[Rendered images with source text]
==============================
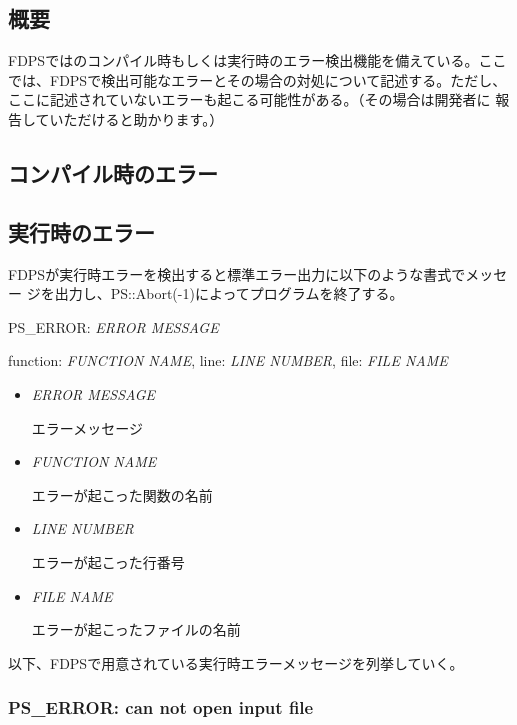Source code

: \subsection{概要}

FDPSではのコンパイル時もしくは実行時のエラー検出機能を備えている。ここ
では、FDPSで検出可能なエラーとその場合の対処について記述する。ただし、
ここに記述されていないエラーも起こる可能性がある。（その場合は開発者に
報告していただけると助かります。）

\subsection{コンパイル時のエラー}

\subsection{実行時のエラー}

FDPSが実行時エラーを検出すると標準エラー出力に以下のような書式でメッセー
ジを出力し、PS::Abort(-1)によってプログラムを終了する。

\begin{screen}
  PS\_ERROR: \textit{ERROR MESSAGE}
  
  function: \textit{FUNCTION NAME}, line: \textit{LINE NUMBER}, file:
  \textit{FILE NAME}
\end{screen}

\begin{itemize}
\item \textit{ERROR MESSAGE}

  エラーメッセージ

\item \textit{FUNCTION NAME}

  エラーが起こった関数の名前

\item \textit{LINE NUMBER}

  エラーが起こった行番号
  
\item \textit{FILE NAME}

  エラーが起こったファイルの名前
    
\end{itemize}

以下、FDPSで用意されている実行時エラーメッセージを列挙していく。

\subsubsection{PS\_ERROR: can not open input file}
==============================
### HOW TO COMPLETE THIS TASK
Please repeat all of the data exactly as it stands, leaving the pictures out.

### ANSWER TO THIS EXERCISE
Source code

: \subsection{概要}

FDPSではのコンパイル時もしくは実行時のエラー検出機能を備えている。ここ
では、FDPSで検出可能なエラーとその場合の対処について記述する。ただし、
ここに記述されていないエラーも起こる可能性がある。（その場合は開発者に
報告していただけると助かります。）

\subsection{コンパイル時のエラー}

\subsection{実行時のエラー}

FDPSが実行時エラーを検出すると標準エラー出力に以下のような書式でメッセー
ジを出力し、PS::Abort(-1)によってプログラムを終了する。

\begin{screen}
  PS\_ERROR: \textit{ERROR MESSAGE}
  
  function: \textit{FUNCTION NAME}, line: \textit{LINE NUMBER}, file:
  \textit{FILE NAME}
\end{screen}

\begin{itemize}
\item \textit{ERROR MESSAGE}

  エラーメッセージ

\item \textit{FUNCTION NAME}

  エラーが起こった関数の名前

\item \textit{LINE NUMBER}

  エラーが起こった行番号
  
\item \textit{FILE NAME}

  エラーが起こったファイルの名前
    
\end{itemize}

以下、FDPSで用意されている実行時エラーメッセージを列挙していく。

\subsubsection{PS\_ERROR: can not open input file}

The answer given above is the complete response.